### Work to be completed
Where does the word "date" show up in the data? Please find each such line and copy it.
[Opening Data extracts section]
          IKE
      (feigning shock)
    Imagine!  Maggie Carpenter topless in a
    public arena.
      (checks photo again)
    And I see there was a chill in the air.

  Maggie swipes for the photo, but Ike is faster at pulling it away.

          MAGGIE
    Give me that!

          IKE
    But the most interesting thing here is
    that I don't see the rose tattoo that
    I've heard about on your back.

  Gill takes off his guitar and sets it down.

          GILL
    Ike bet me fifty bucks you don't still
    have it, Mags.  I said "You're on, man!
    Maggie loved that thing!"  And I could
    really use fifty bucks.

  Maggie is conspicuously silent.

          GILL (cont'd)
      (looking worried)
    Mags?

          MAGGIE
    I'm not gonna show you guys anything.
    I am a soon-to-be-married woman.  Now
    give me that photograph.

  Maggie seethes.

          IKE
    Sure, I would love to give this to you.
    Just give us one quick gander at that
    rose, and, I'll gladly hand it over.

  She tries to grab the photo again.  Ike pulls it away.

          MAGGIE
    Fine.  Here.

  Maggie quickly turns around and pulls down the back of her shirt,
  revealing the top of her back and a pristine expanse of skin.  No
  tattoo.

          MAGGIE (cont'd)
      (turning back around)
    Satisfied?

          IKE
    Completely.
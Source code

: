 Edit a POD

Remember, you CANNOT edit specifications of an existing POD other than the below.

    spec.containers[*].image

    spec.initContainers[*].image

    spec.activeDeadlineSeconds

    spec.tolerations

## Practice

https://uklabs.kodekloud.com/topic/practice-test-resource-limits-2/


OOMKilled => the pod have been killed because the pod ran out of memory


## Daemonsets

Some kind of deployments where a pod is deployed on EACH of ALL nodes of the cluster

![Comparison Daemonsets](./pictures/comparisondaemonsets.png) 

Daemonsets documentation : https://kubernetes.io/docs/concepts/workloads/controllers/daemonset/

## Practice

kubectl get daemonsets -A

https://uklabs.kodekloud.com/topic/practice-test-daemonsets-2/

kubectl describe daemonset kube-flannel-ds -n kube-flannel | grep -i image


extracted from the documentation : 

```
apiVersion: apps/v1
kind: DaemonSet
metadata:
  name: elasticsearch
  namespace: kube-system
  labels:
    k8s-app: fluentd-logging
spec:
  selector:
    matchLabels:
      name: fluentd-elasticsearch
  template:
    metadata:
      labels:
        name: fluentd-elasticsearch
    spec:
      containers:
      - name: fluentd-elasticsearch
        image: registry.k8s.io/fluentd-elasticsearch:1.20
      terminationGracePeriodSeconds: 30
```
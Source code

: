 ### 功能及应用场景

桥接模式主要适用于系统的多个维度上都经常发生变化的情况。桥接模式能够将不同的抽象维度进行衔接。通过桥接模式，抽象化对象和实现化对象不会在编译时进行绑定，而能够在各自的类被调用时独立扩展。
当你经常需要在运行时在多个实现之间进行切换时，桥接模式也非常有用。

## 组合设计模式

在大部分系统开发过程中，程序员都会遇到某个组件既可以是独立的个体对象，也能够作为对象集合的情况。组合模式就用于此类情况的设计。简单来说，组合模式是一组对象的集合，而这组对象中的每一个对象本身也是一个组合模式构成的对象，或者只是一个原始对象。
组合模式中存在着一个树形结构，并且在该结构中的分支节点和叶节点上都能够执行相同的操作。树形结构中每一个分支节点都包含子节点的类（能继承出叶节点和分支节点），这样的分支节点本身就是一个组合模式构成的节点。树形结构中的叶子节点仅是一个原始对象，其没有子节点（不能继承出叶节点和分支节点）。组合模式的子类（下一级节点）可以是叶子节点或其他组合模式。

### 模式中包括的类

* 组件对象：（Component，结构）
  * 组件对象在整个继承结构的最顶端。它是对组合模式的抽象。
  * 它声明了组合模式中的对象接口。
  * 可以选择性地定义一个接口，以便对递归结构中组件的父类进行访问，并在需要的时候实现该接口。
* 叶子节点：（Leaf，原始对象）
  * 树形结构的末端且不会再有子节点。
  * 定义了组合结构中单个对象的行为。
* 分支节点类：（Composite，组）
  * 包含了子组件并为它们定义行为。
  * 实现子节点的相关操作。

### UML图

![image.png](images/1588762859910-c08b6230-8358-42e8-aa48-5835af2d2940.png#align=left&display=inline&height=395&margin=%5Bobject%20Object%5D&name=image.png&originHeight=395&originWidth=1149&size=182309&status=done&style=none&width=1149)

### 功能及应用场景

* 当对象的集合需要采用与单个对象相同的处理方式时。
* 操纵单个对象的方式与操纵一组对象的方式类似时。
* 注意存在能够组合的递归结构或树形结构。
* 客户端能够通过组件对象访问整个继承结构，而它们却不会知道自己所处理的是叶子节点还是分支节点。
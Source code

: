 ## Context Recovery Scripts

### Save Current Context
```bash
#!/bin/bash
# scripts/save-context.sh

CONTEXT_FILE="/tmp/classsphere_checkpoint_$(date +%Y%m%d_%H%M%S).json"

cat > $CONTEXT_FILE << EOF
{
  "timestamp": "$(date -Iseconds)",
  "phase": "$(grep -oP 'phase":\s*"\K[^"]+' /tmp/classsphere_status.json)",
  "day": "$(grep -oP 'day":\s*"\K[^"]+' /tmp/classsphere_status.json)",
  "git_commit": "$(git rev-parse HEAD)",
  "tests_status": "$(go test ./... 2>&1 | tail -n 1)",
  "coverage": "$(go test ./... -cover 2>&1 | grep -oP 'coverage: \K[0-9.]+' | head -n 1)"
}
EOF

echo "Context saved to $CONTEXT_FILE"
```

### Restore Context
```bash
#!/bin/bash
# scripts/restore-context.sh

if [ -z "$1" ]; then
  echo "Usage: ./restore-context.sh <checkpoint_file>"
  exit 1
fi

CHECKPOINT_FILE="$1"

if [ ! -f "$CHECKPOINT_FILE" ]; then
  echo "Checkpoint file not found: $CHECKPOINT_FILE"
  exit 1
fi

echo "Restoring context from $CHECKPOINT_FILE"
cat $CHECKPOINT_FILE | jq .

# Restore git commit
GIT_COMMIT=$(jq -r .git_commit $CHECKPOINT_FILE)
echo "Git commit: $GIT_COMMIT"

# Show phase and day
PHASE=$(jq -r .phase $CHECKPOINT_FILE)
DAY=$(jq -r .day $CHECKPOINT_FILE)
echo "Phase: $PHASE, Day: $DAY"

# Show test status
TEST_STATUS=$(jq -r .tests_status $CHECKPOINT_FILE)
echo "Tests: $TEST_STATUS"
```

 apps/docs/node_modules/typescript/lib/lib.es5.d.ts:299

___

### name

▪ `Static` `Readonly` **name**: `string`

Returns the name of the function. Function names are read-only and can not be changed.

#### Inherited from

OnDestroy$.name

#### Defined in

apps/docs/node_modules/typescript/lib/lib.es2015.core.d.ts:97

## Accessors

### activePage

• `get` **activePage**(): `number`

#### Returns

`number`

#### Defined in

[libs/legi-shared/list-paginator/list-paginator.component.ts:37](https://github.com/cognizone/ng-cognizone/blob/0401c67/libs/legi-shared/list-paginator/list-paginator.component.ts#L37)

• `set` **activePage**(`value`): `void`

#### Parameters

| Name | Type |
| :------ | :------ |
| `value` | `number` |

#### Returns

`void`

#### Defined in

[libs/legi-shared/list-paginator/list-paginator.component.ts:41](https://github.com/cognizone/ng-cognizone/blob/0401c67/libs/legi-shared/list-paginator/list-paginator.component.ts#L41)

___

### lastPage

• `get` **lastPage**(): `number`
[Closing Data extracts section]
### Finished exercise
CONTEXT_FILE="/tmp/classsphere_checkpoint_$(date +%Y%m%d_%H%M%S).json"
  "timestamp": "$(date -Iseconds)",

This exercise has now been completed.